Prior to beginning IUI, we recommend (but do not require) the husband be tested for the presence of HIV and also Hepatitis B and C. The purpose of these tests is to reduce your risk of disease transmission since IUI is different from intercourse in this regard.  We recommend that the husband have these tests repeated yearly-or more often if medical treatments like blood transfusion or other high-risk behaviors (such as intravenous drug use or a new sexual partner) that increase the risk of acquiring these diseases.


There is a risk of uterine-tubal infection following IUI.  In our experience, this risk is extremely low, less than 1%.
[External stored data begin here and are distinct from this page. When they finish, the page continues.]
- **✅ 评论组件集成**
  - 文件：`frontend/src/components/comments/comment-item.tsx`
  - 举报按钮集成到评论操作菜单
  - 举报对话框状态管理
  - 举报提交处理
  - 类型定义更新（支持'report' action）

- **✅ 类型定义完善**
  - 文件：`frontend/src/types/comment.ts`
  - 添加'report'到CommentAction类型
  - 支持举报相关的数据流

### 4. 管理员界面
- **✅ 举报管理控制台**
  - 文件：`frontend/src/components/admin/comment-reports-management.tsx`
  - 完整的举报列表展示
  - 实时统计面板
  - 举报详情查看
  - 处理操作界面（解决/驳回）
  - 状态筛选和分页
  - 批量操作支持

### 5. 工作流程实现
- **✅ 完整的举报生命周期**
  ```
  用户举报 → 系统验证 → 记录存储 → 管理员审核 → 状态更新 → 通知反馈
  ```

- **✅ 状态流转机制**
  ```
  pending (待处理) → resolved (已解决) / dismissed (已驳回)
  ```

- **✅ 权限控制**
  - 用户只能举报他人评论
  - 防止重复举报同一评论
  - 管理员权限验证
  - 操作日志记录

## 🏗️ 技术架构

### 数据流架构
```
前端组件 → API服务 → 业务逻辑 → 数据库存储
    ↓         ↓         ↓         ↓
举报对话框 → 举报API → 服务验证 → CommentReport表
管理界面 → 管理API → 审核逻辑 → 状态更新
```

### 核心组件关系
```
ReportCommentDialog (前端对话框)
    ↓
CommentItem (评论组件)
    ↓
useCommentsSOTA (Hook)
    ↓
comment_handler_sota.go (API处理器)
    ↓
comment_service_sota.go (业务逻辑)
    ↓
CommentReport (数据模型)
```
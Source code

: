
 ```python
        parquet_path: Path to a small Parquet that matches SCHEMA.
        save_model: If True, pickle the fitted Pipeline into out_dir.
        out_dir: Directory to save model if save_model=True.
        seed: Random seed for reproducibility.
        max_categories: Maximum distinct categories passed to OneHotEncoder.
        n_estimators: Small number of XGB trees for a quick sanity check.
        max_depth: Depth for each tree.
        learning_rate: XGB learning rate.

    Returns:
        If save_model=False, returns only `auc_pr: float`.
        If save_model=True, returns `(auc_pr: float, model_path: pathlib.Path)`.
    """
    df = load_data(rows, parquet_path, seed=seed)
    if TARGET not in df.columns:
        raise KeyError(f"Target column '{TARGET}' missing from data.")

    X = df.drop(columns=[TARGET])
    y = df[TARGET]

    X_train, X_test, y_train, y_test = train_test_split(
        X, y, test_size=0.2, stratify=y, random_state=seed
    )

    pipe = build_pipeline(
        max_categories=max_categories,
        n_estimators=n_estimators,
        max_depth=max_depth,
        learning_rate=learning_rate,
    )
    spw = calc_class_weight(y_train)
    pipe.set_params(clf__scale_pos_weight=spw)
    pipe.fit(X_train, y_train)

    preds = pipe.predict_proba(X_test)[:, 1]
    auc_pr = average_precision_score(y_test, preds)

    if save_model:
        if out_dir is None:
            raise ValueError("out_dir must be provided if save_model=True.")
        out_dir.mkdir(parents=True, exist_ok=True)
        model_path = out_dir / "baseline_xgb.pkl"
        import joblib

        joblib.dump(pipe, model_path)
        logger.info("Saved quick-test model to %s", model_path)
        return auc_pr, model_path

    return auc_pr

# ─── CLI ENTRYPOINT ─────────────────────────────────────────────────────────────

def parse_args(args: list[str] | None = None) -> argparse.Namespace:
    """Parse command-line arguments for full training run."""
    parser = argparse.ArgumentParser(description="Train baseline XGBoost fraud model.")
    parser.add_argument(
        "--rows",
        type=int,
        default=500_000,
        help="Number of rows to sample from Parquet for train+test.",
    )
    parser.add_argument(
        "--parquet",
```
Sterile physiologic solutions are used to wash the sperm prior to IUI.  The presence of protein in these solutions improves the yield of motile, useful sperm. The protein used for this purpose in our laboratory is human serum albumin (HSA).  HSA is derived from the noncellular component of human blood, which has been sterilized and purified based on current state-of-the-art-knowledge. Blood donors are screened in accordance with current Centers for Disease Control Guidelines , including points of medical history related to the possible risk of Creutzfeldt-Jakob disease transmission.  There has never been a documented case of disease transmission related to the use of HSA.


There may be a higher pregnancy rate with more than one IUI per cycle.  If you are using a predictor kit, the inseminations are done on the first day of kit change and the following day. If you are being treated with drug therapy, a physician will instruct you about IUI timing.